[[ Data extract open ]]

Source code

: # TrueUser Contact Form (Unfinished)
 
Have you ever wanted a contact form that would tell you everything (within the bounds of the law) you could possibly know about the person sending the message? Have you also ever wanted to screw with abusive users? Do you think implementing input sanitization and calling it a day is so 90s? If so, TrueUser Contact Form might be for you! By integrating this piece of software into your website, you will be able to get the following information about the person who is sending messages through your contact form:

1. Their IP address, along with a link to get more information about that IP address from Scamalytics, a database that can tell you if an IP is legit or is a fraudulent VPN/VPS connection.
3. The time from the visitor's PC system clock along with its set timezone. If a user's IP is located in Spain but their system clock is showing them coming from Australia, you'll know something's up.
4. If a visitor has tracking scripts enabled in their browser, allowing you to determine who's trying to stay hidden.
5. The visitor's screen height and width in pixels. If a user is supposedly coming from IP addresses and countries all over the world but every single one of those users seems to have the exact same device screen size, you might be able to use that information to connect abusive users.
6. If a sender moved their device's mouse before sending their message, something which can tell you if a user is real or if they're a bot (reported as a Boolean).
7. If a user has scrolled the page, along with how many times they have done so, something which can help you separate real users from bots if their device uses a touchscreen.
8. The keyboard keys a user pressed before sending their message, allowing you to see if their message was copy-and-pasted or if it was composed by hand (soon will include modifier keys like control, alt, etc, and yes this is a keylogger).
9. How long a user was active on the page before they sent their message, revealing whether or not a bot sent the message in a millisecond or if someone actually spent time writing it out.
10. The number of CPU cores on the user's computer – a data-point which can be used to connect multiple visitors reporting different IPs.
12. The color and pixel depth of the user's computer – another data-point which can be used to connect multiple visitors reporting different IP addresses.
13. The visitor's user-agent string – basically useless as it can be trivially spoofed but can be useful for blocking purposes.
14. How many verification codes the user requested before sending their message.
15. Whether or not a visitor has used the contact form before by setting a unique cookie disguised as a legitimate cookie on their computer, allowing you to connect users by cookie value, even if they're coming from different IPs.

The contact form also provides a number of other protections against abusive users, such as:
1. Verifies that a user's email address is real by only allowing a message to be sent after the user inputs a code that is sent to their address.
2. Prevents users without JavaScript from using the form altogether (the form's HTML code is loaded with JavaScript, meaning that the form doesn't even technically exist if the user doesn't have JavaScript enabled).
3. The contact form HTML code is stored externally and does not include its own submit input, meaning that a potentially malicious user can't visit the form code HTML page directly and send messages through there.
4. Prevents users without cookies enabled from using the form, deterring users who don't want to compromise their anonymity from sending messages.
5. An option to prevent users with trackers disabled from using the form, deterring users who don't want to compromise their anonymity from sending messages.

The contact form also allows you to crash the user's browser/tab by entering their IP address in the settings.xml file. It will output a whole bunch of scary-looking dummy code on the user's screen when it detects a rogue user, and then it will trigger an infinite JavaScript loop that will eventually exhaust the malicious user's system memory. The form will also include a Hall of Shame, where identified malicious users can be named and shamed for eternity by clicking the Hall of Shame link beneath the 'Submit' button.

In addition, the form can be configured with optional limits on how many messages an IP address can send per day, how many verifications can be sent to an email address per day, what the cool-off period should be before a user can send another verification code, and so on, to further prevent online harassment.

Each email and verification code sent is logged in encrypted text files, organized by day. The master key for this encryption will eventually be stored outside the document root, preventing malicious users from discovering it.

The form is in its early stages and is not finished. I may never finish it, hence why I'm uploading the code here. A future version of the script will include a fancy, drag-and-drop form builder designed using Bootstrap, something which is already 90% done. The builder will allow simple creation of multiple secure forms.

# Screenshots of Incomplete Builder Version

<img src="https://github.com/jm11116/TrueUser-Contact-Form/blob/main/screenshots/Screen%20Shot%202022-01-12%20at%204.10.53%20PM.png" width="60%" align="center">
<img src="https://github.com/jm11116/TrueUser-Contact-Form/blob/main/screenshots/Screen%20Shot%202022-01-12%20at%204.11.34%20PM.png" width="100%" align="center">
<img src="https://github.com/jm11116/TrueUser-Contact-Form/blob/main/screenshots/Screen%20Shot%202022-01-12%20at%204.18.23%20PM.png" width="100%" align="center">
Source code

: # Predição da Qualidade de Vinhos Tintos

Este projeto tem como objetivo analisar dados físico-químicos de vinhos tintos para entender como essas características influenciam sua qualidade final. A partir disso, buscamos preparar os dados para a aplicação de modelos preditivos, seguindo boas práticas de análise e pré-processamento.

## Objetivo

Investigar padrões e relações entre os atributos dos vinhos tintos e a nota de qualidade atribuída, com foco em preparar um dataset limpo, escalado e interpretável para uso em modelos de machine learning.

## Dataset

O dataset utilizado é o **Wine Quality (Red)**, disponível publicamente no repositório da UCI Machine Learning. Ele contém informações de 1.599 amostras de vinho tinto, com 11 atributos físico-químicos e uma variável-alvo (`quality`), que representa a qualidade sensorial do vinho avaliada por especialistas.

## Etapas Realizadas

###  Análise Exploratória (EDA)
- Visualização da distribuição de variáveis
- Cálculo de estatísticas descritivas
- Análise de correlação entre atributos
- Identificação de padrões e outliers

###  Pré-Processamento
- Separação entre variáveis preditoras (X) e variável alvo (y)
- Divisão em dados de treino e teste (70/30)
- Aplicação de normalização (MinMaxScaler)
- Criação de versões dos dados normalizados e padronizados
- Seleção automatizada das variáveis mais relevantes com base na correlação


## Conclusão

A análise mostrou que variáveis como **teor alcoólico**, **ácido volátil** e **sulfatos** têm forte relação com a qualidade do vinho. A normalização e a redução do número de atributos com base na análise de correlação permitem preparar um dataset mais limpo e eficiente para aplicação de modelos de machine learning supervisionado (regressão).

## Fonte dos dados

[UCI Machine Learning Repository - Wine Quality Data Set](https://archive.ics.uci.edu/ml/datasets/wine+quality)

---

[[ Data extract closed ]]

* _Prompt_:
From the line containing "[UCI Machine Learning" to the last line above, repeat every line exactly and nothing else.

* _Task solution_:
[UCI Machine Learning Repository - Wine Quality Data Set](https://archive.ics.uci.edu/ml/datasets/wine+quality)

---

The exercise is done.